- [REQUIRED ACTION]: In the data below, find each line containing the string "thought" and return it.

⁂

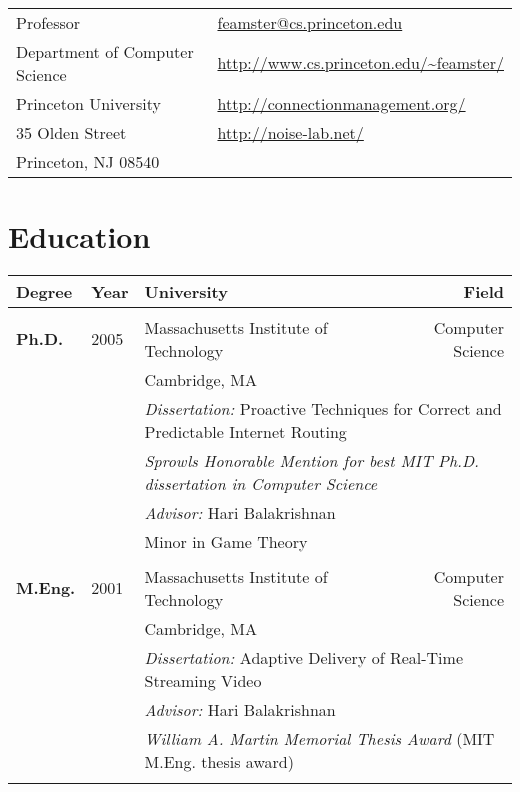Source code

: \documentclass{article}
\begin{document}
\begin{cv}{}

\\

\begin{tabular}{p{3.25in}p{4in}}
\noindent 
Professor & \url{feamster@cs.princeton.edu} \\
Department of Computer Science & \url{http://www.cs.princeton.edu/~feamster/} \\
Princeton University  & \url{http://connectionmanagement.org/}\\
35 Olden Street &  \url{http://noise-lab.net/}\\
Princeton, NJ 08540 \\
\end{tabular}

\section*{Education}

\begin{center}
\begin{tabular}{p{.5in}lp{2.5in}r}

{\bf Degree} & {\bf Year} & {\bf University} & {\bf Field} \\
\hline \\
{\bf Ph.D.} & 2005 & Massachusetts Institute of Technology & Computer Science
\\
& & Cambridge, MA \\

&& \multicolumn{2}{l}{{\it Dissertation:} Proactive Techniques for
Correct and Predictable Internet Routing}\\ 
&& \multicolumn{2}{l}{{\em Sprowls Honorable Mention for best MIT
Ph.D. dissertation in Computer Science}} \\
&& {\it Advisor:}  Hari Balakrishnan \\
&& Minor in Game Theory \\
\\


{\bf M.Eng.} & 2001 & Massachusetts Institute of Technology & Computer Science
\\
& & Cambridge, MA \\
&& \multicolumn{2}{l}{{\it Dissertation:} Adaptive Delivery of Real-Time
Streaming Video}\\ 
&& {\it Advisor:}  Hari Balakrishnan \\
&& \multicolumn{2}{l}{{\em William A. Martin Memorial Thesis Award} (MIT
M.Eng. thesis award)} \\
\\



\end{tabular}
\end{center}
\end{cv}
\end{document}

⁂

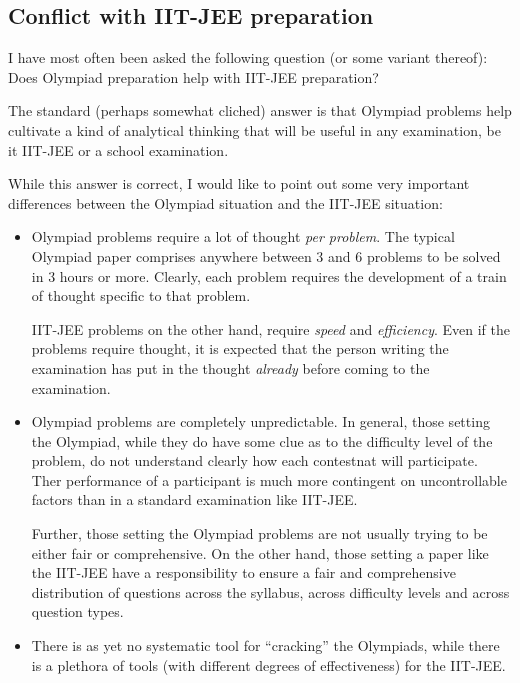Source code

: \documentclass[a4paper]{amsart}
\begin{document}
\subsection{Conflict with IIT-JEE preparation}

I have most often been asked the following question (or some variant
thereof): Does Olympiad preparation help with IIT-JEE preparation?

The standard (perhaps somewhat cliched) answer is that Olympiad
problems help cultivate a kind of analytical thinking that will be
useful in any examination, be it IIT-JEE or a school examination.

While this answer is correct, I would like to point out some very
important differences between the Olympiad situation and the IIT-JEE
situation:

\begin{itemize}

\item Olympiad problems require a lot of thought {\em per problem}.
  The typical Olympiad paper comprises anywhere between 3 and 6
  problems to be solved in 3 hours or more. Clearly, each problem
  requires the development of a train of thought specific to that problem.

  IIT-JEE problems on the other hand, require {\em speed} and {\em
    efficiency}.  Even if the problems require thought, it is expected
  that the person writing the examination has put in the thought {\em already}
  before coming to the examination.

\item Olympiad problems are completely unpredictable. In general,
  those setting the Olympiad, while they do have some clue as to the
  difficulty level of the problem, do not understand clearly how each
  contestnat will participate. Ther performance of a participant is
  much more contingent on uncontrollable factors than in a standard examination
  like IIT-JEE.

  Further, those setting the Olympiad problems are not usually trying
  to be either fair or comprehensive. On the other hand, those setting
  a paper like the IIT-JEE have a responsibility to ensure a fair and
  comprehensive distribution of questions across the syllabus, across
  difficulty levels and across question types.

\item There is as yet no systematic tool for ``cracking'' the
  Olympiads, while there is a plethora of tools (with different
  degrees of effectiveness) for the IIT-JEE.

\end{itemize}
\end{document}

⁂

- [EXERCISE SOLUTION]:
\item Olympiad problems require a lot of thought {\em per problem}.
  requires the development of a train of thought specific to that problem.
    efficiency}.  Even if the problems require thought, it is expected
  that the person writing the examination has put in the thought {\em already}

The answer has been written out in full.